We conducted an ANOVA to test whether age has an affect on a child’s memory. We used Mauchly’s test to check the assumption of sphericity and the results indicate that the assumption is not violated, \(p = .558\). The results of our omnibus ANOVA suggest that age has a strong and statistically significant effect on a child’s memory, \(F(2, 14)=35.48\), \(\eta_g^2=.79\), \(95\%CI[.63, 1.00]\), \(p<.001\).

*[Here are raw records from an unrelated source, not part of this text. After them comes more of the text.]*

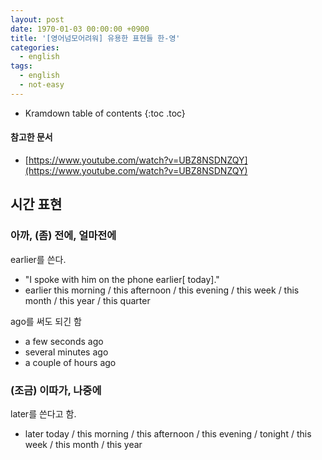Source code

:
 ```yaml
---
layout: post
date: 1970-01-03 00:00:00 +0900
title: '[영어넘모어려워] 유용한 표현들 한-영'
categories:
  - english
tags:
  - english
  - not-easy
---
```


* Kramdown table of contents
{:toc .toc}

#### 참고한 문서

- [https://www.youtube.com/watch?v=UBZ8NSDNZQY](https://www.youtube.com/watch?v=UBZ8NSDNZQY)


## 시간 표현

### 아까, (좀) 전에, 얼마전에

earlier를 쓴다.

- "I spoke with him on the phone earlier[ today]."
- earlier this morning / this afternoon / this evening / this week / this month / this year / this quarter

ago를 써도 되긴 함

- a few seconds ago
- several minutes ago
- a couple of hours ago

### (조금) 이따가, 나중에

later를 쓴다고 함.

- later today / this morning / this afternoon / this evening / tonight / this week / this month / this year
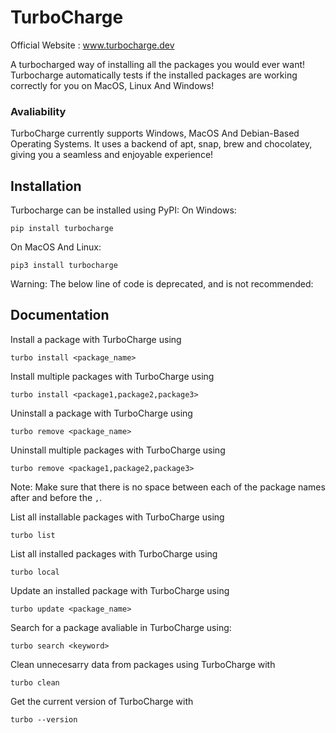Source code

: 

# TurboCharge

Official Website : www.turbocharge.dev

A turbocharged way of installing all the packages you would ever want! Turbocharge automatically tests if the installed packages are working correctly for you on MacOS, Linux And Windows!

### Avaliability

TurboCharge currently supports Windows, MacOS And Debian-Based Operating Systems. 
It uses a backend of apt, snap, brew and chocolatey, giving you a seamless and enjoyable experience!

## Installation

Turbocharge can be installed using PyPI:
On Windows:
```
pip install turbocharge
```
On MacOS And Linux:

```
pip3 install turbocharge
```

Warning: The below line of code is deprecated, and is not recommended:

## Documentation

Install a package with TurboCharge using

```
turbo install <package_name>
```

Install multiple packages with TurboCharge using

```
turbo install <package1,package2,package3>
```

Uninstall a package with TurboCharge using

```
turbo remove <package_name>
```

Uninstall multiple packages with TurboCharge using

```
turbo remove <package1,package2,package3>
```

Note: Make sure that there is no space between each of the package names after and before the `,`.

List all installable packages with TurboCharge using

```
turbo list
```

List all installed packages with TurboCharge using

```
turbo local
```

Update an installed package with TurboCharge using

```
turbo update <package_name>
```

Search for a package avaliable in TurboCharge using:

```
turbo search <keyword>
```

Clean unnecesarry data from packages using TurboCharge with

```
turbo clean
```

Get the current version of TurboCharge with

```
turbo --version
```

Post-hoc results indicated that memory at age eight (\(\overline{x}_{age8}=7.38\), \(SD=1.19\)) is higher than both ages four (\(\overline{x}_{age4}=3.00\), \(SD=1.07\), \(p<.001\)) and six (\(\overline{x}_{age4}=3.88\), \(SD=0.84\), \(p<.001\)). However, memory at age four did not differ than at age six (\(p=.236\)).